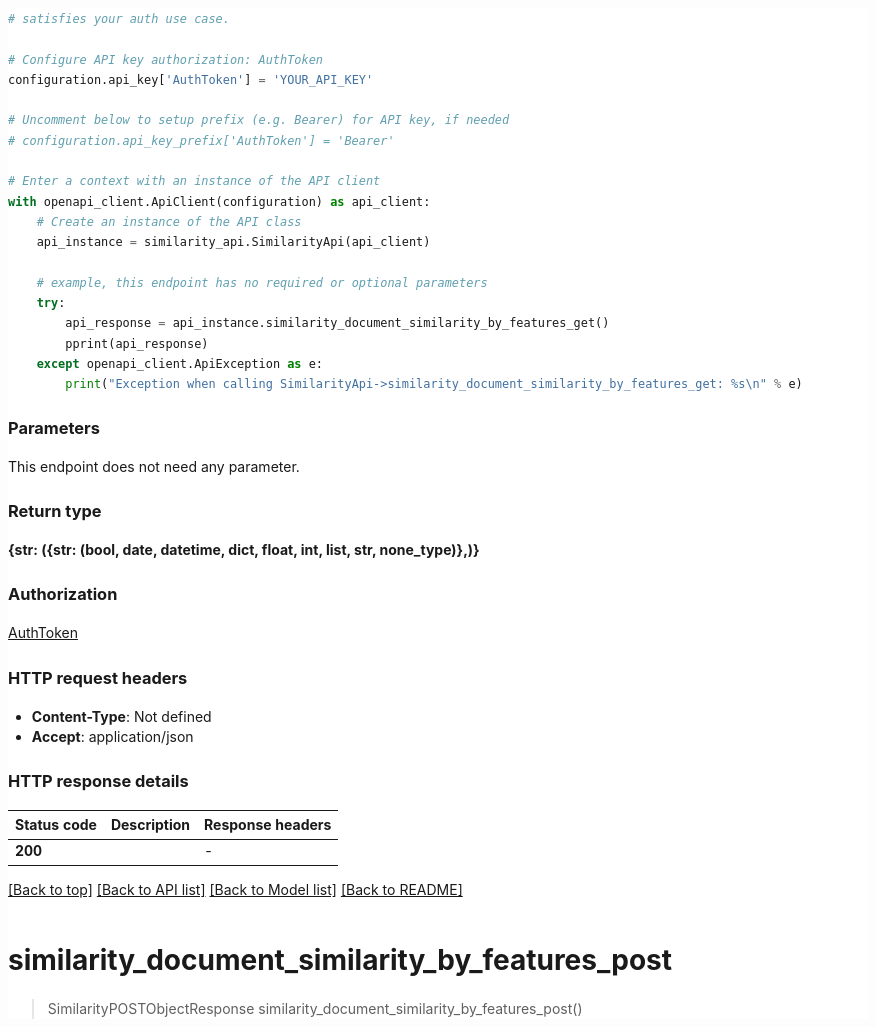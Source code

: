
 ```python
# satisfies your auth use case.

# Configure API key authorization: AuthToken
configuration.api_key['AuthToken'] = 'YOUR_API_KEY'

# Uncomment below to setup prefix (e.g. Bearer) for API key, if needed
# configuration.api_key_prefix['AuthToken'] = 'Bearer'

# Enter a context with an instance of the API client
with openapi_client.ApiClient(configuration) as api_client:
    # Create an instance of the API class
    api_instance = similarity_api.SimilarityApi(api_client)

    # example, this endpoint has no required or optional parameters
    try:
        api_response = api_instance.similarity_document_similarity_by_features_get()
        pprint(api_response)
    except openapi_client.ApiException as e:
        print("Exception when calling SimilarityApi->similarity_document_similarity_by_features_get: %s\n" % e)
```


### Parameters
This endpoint does not need any parameter.

### Return type

**{str: ({str: (bool, date, datetime, dict, float, int, list, str, none_type)},)}**

### Authorization

[AuthToken](../README.md#AuthToken)

### HTTP request headers

 - **Content-Type**: Not defined
 - **Accept**: application/json


### HTTP response details
| Status code | Description | Response headers |
|-------------|-------------|------------------|
**200** |  |  -  |

[[Back to top]](#) [[Back to API list]](../README.md#documentation-for-api-endpoints) [[Back to Model list]](../README.md#documentation-for-models) [[Back to README]](../README.md)

# **similarity_document_similarity_by_features_post**
> SimilarityPOSTObjectResponse similarity_document_similarity_by_features_post()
------------------------------
◆ TASK REQUIREMENTS
Out of the preceding entries, pull each line that contains the word "HTTP".

◆ OUTPUT
### HTTP request headers
### HTTP response details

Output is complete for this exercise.